**WORK TASK:** Extract from the entries below, exactly as given, only the lines from the line containing "outcome one would" to the line containing "under treatment and control.", both lines included.

**RECORDED INFORMATION:**
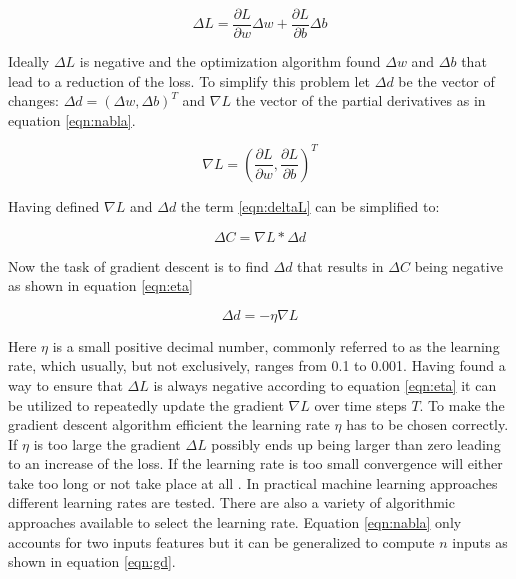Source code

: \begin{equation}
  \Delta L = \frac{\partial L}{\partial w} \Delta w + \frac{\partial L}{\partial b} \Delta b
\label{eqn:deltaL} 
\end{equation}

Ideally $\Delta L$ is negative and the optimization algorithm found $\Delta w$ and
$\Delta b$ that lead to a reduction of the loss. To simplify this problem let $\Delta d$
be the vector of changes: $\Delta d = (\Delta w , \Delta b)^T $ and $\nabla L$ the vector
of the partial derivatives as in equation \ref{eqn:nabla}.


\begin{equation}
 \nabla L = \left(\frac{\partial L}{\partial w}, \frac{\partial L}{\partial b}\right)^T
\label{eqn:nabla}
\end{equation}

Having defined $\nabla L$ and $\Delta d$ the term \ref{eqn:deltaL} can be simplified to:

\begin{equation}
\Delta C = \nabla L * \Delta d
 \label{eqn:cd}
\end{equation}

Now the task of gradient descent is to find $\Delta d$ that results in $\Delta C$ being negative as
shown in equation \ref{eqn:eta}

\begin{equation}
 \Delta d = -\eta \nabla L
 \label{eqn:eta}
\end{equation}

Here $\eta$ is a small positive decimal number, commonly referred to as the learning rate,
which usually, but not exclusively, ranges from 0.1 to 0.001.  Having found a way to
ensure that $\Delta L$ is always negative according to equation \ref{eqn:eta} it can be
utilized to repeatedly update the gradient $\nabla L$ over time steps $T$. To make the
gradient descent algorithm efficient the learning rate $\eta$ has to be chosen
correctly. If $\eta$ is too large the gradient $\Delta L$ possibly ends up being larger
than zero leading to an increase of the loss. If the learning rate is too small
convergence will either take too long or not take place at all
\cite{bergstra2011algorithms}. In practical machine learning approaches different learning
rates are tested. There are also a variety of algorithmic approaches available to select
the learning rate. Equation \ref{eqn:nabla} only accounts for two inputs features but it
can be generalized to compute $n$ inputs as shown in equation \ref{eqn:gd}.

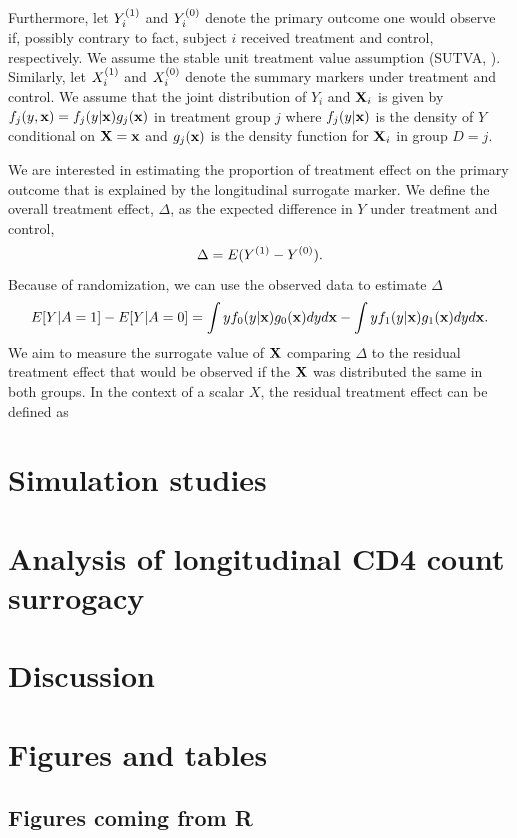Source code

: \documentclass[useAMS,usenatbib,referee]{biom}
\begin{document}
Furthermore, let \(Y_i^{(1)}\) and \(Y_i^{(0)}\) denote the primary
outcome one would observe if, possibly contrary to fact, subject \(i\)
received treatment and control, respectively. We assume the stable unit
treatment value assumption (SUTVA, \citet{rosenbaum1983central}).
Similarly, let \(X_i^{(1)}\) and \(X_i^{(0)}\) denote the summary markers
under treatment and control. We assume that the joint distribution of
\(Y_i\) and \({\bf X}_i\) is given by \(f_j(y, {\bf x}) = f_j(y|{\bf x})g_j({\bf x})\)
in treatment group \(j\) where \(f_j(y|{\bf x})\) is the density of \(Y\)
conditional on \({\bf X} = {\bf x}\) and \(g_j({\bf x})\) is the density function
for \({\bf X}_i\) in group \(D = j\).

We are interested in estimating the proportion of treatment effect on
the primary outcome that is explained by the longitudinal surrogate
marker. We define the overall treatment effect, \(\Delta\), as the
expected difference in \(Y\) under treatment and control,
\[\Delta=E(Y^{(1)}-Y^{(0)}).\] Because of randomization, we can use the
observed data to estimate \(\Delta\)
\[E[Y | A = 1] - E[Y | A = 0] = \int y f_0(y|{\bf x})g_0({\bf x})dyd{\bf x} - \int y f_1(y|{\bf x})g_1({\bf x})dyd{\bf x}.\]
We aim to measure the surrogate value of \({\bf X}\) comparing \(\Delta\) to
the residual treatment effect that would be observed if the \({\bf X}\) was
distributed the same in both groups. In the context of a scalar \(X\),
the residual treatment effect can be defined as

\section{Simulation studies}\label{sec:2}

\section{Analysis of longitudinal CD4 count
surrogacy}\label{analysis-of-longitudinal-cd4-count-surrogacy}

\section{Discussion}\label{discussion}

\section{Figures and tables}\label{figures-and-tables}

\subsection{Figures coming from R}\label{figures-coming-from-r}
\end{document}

**EXPECTED ANSWER:**
outcome one would observe if, possibly contrary to fact, subject \(i\)
received treatment and control, respectively. We assume the stable unit
treatment value assumption (SUTVA, \citet{rosenbaum1983central}).
Similarly, let \(X_i^{(1)}\) and \(X_i^{(0)}\) denote the summary markers
under treatment and control. We assume that the joint distribution of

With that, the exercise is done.